É plausível que Shakespeare tenha escrito “Noite de Reis” (“Twelfth Night”), segundo Harold Bloom sua comédia mais bem-sucedida, pensando nessa carnavalização solar, para comemorar a Epifania, a décima segunda noite depois do Natal.

claudia e erico caracterizados, com espadas
Cláudia Abreu e Érico de Freitas em montagem da peça "Noite de Reis", de Shakespeare, dirigida por Amir Haddad em 1997 - Divulgação

A peça conta a história de Viola e Sebastian, gêmeos que naufragam ao largo do que hoje seria Croácia, Montenegro ou Albânia, e que no texto se chama Ilíria. . 

Viola acredita que o irmão se afogou. Ao oferecer seus serviços a Orsino, duque de Ilíria, ela se disfarça de homem, assumindo o nome de Cesário.

É o suficiente para pôr em andamento uma comédia de erros na qual o amor e as identidades serão confrontados com a relatividade das nossas convicções.

Viola se apaixona pelo duque, que ama a condessa Olívia, mas não é correspondido. A condessa, de luto pela morte do irmão, que ela amava acima de tudo, recusa-se a receber quem quer que seja.

O duque envia seu mais novo ajudante, Cesário (Viola), para tentar convencê-la do seu amor. A condessa, entretanto, apaixona-se pelo mensageiro, em princípio sem imaginar que está diante de uma mulher. Viola, por sua vez, não ousa revelar seu amor pelo duque, temendo trair seu disfarce. Sua presença em Ilíria expõe os caminhos tortos do desejo, o jogo de espelhos.

A aparição de Sebastian, o irmão gêmeo que Viola acreditava morto, vai pôr tudo de volta nos eixos convencionais, como depois do Carnaval, contrariando os desígnios do desejo. A condessa se casa com Sebastian, e o duque, com Viola.

O sentido irônico do subtítulo da peça —“What You Will” (o que bem quiserem ou desejarem)— dá a entender que o desejo desafia as convenções que o encobrem. As convenções se modificam conforme a necessidade. O desejo é inconveniente; ele as contradiz. Identidade e desejo são muitas vezes incompatíveis.

É o que reivindica a filósofa e feminista Rosi Braidotti em entrevista a António Guerreiro no terceiro número da revista portuguesa Electra, publicado em setembro: “É preciso estar à altura da complexidade”.

Braidotti critica a banalização dos discursos identitários, uma incapacidade de lidar com a complexidade, análoga às soluções simplistas e infantilizadas que discursos nacionalistas populistas costumam contrapor às contradições.

“As pessoas estão fatigadas de tanta fluidez e há um regresso às estruturas fixas do fascismo”, diz.

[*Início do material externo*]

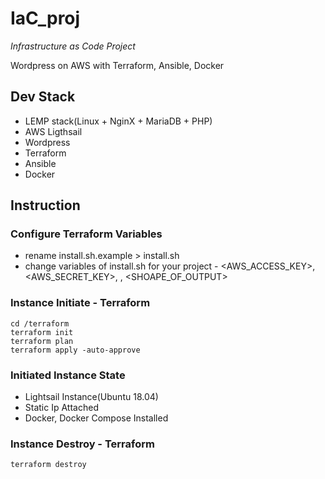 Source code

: # IaC_proj
*Infrastructure as Code Project*

Wordpress on AWS with Terraform, Ansible, Docker

## Dev Stack
* LEMP stack(Linux + NginX + MariaDB + PHP)
* AWS Ligthsail
* Wordpress
* Terraform
* Ansible
* Docker

## Instruction
### Configure Terraform Variables
* rename install.sh.example > install.sh
* change variables of install.sh for your project - <AWS_ACCESS_KEY>, <AWS_SECRET_KEY>, <REGION>, <SHOAPE_OF_OUTPUT>

### Instance Initiate - Terraform
```
cd /terraform
terraform init
terraform plan
terraform apply -auto-approve
```

### Initiated Instance State
* Lightsail Instance(Ubuntu 18.04)
* Static Ip Attached
* Docker, Docker Compose Installed

### Instance Destroy - Terraform
```
terraform destroy
```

Diante da contradição e da complexidade, é natural seguir a ilusão do caminho mais curto e das respostas mais imediatas, mais simples e em geral mais burras e inconsequentes.

Braidotti recorre à psicanálise quando propõe que, antes de nos agarrarmos à aparente boia de salvação das identidades fixas, deveríamos tentar entender o que é uma identificação.

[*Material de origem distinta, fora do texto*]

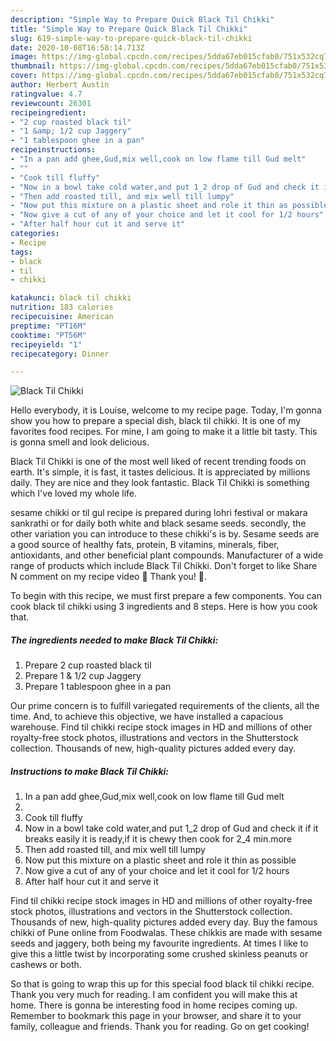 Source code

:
 ```yaml
---
description: "Simple Way to Prepare Quick Black Til Chikki"
title: "Simple Way to Prepare Quick Black Til Chikki"
slug: 619-simple-way-to-prepare-quick-black-til-chikki
date: 2020-10-08T16:58:14.713Z
image: https://img-global.cpcdn.com/recipes/5dda67eb015cfab0/751x532cq70/black-til-chikki-recipe-main-photo.jpg
thumbnail: https://img-global.cpcdn.com/recipes/5dda67eb015cfab0/751x532cq70/black-til-chikki-recipe-main-photo.jpg
cover: https://img-global.cpcdn.com/recipes/5dda67eb015cfab0/751x532cq70/black-til-chikki-recipe-main-photo.jpg
author: Herbert Austin
ratingvalue: 4.7
reviewcount: 26301
recipeingredient:
- "2 cup roasted black til"
- "1 &amp; 1/2 cup Jaggery"
- "1 tablespoon ghee in a pan"
recipeinstructions:
- "In a pan add ghee,Gud,mix well,cook on low flame till Gud melt"
- ""
- "Cook till fluffy"
- "Now in a bowl take cold water,and put 1_2 drop of Gud and check it if it breaks easily it is ready,if it is chewy then cook for 2_4 min.more"
- "Then add roasted till, and mix well till lumpy"
- "Now put this mixture on a plastic sheet and role it thin as possible"
- "Now give a cut of any of your choice and let it cool for 1/2 hours"
- "After half hour cut it and serve it"
categories:
- Recipe
tags:
- black
- til
- chikki

katakunci: black til chikki 
nutrition: 183 calories
recipecuisine: American
preptime: "PT16M"
cooktime: "PT56M"
recipeyield: "1"
recipecategory: Dinner

---
```



![Black Til Chikki](https://img-global.cpcdn.com/recipes/5dda67eb015cfab0/751x532cq70/black-til-chikki-recipe-main-photo.jpg)

Hello everybody, it is Louise, welcome to my recipe page. Today, I'm gonna show you how to prepare a special dish, black til chikki. It is one of my favorites food recipes. For mine, I am going to make it a little bit tasty. This is gonna smell and look delicious.

Black Til Chikki is one of the most well liked of recent trending foods on earth. It's simple, it is fast, it tastes delicious. It is appreciated by millions daily. They are nice and they look fantastic. Black Til Chikki is something which I've loved my whole life.

sesame chikki or til gul recipe is prepared during lohri festival or makara sankrathi or for daily both white and black sesame seeds. secondly, the other variation you can introduce to these chikki&#39;s is by. Sesame seeds are a good source of healthy fats, protein, B vitamins, minerals, fiber, antioxidants, and other beneficial plant compounds. Manufacturer of a wide range of products which include Black Til Chikki. Don&#39;t forget to like Share N comment on my recipe video 💛 Thank you! 💛.


To begin with this recipe, we must first prepare a few components. You can cook black til chikki using 3 ingredients and 8 steps. Here is how you cook that.

<!--inarticleads1-->

##### The ingredients needed to make Black Til Chikki:

1. Prepare 2 cup roasted black til
1. Prepare 1 &amp; 1/2 cup Jaggery
1. Prepare 1 tablespoon ghee in a pan


Our prime concern is to fulfill variegated requirements of the clients, all the time. And, to achieve this objective, we have installed a capacious warehouse. Find til chikki recipe stock images in HD and millions of other royalty-free stock photos, illustrations and vectors in the Shutterstock collection. Thousands of new, high-quality pictures added every day. 

<!--inarticleads2-->

##### Instructions to make Black Til Chikki:

1. In a pan add ghee,Gud,mix well,cook on low flame till Gud melt
1. 
1. Cook till fluffy
1. Now in a bowl take cold water,and put 1_2 drop of Gud and check it if it breaks easily it is ready,if it is chewy then cook for 2_4 min.more
1. Then add roasted till, and mix well till lumpy
1. Now put this mixture on a plastic sheet and role it thin as possible
1. Now give a cut of any of your choice and let it cool for 1/2 hours
1. After half hour cut it and serve it


Find til chikki recipe stock images in HD and millions of other royalty-free stock photos, illustrations and vectors in the Shutterstock collection. Thousands of new, high-quality pictures added every day. Buy the famous chikki of Pune online from Foodwalas. These chikkis are made with sesame seeds and jaggery, both being my favourite ingredients. At times I like to give this a little twist by incorporating some crushed skinless peanuts or cashews or both. 

So that is going to wrap this up for this special food black til chikki recipe. Thank you very much for reading. I am confident you will make this at home. There is gonna be interesting food in home recipes coming up. Remember to bookmark this page in your browser, and share it to your family, colleague and friends. Thank you for reading. Go on get cooking!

É preciso levar em conta “como funciona o imaginário, como é que o processo inconsciente estrutura o social, os níveis fantasmáticos, os níveis do delírio”.

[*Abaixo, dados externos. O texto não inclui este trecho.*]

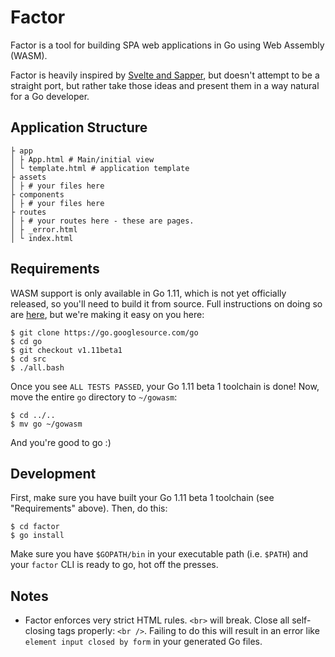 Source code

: # Factor

Factor is a tool for building SPA web applications in Go using Web Assembly (WASM).

Factor is heavily inspired by [Svelte and Sapper](https://sapper.svelte.technology/guide#getting-started), but doesn't attempt to be a straight port, but rather take those ideas and present them in a way natural for a Go developer.

## Application Structure

```
├ app
│ ├ App.html # Main/initial view
│ └ template.html # application template
├ assets
│ ├ # your files here
├ components 
│ ├ # your files here
├ routes
│ ├ # your routes here - these are pages.
│ ├ _error.html
│ └ index.html
```

## Requirements

WASM support is only available in Go 1.11, which is not yet officially released, so you'll need to build it from source. Full instructions on doing so are [here](https://golang.org/doc/install/source), but we're making it easy on you here:

```console
$ git clone https://go.googlesource.com/go
$ cd go
$ git checkout v1.11beta1
$ cd src
$ ./all.bash
```

Once you see `ALL TESTS PASSED`, your Go 1.11 beta 1 toolchain is done! Now, move
the entire `go` directory to `~/gowasm`:

```console
$ cd ../..
$ mv go ~/gowasm
```

And you're good to go :)

## Development

First, make sure you have built your Go 1.11 beta 1 toolchain (see "Requirements" above). Then, do this:

```console
$ cd factor
$ go install
```

Make sure you have `$GOPATH/bin` in your executable path (i.e. `$PATH`) and your `factor` CLI is ready to go, hot off the presses.

## Notes

* Factor enforces very strict HTML rules.  `<br>` will break.  Close all self-closing tags properly: `<br />`.  Failing to do this will result in an error like `element input closed by form` in your generated Go files.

Sob a graça da comédia, Shakespeare fala da fluidez insuportável das identidades. Epifania significa revelação. Tem a ver com a luz, com o fim de tempos sombrios, com o entendimento e a compreensão.

Mas para voltar a ver e compreender é preciso admitir, como adultos, que as contradições são parte constitutiva do mundo. A democracia, em sua imperfeição e irrealização permanentes, depende disso.